• [PROVIDED ENTRIES]
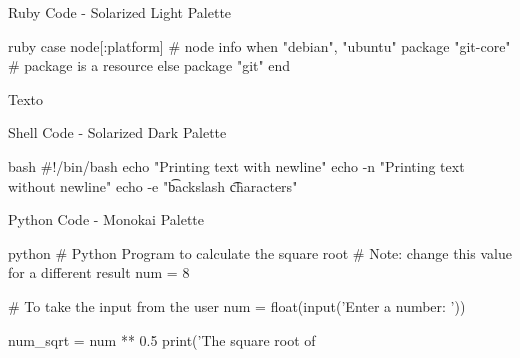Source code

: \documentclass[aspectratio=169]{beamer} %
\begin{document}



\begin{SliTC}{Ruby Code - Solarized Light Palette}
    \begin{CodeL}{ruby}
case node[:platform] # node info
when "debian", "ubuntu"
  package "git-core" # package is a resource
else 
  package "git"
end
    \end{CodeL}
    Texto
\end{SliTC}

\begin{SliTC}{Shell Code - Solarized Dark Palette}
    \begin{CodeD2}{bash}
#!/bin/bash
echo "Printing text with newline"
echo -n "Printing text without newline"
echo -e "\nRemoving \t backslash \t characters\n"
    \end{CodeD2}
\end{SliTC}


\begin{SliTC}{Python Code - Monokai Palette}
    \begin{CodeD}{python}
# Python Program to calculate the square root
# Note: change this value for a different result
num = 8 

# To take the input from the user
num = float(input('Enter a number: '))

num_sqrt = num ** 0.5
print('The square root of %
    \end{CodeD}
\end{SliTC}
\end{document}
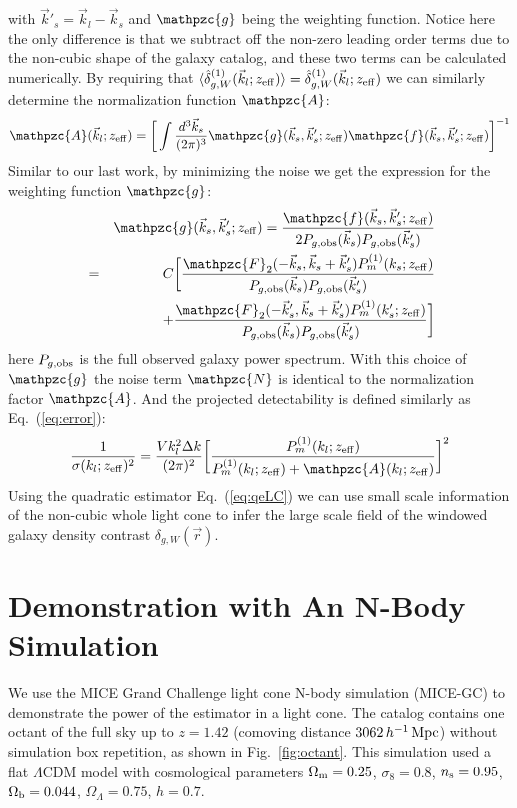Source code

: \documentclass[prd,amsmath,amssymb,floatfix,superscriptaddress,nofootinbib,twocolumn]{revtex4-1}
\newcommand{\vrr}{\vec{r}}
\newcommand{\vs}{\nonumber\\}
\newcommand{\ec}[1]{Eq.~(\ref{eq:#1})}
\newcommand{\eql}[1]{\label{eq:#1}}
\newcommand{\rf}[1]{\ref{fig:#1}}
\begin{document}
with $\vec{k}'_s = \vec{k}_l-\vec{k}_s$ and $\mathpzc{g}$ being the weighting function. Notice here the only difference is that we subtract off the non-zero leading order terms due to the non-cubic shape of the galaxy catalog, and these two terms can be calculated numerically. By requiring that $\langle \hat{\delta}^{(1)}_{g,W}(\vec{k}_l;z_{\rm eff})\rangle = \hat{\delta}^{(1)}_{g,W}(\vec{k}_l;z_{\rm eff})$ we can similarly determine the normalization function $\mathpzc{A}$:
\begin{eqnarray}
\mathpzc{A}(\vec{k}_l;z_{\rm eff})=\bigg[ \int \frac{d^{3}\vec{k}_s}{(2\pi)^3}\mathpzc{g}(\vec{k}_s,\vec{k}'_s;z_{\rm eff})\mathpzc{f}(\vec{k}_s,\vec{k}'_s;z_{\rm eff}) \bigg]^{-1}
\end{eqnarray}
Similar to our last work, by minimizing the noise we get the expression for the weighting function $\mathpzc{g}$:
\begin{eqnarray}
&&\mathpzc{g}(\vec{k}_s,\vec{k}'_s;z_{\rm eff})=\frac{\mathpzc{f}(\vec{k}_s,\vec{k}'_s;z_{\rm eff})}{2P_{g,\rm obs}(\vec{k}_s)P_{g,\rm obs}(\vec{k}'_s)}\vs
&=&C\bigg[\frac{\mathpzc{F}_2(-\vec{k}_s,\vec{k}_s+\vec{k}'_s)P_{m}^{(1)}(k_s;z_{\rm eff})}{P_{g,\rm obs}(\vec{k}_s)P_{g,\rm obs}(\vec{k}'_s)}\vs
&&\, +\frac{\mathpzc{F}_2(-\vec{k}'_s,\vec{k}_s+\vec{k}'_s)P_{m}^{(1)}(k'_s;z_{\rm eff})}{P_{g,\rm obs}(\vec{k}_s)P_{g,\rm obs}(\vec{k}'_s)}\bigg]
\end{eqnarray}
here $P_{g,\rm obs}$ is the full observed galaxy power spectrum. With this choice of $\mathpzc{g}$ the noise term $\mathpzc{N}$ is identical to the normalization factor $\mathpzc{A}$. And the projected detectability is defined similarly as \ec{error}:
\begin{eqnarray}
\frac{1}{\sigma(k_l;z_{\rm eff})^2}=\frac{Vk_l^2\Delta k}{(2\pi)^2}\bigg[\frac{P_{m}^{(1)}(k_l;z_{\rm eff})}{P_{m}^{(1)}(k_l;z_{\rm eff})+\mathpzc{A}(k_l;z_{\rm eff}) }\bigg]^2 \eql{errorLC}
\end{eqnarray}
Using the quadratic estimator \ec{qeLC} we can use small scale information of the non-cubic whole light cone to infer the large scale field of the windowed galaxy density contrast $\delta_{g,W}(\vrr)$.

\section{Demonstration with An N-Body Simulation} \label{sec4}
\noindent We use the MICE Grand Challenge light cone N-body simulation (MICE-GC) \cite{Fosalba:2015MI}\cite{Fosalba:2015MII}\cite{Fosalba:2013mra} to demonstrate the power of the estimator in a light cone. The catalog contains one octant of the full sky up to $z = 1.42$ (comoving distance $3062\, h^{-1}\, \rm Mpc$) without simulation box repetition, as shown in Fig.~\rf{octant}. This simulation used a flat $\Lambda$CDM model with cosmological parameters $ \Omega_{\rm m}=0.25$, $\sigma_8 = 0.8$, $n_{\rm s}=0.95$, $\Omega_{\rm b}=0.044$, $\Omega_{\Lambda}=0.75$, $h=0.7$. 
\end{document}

---

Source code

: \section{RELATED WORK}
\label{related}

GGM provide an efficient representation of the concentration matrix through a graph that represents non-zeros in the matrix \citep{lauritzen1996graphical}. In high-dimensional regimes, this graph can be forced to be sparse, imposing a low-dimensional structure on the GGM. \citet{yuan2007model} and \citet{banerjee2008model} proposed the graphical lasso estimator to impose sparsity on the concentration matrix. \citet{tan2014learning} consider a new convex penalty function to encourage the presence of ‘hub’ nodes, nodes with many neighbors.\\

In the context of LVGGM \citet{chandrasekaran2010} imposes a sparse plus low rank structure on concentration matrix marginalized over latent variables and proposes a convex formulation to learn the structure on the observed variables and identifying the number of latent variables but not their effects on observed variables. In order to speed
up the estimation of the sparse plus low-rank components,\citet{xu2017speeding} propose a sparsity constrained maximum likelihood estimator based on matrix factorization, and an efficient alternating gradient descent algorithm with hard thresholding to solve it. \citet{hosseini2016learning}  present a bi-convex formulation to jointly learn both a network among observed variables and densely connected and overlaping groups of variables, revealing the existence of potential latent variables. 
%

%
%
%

• [TASK DESCRIPTION]
Search each line of the entries for the string "bigg", then say how many lines have it. Reply with the number only.

• [RESPONSE TO THE EXERCISE]
4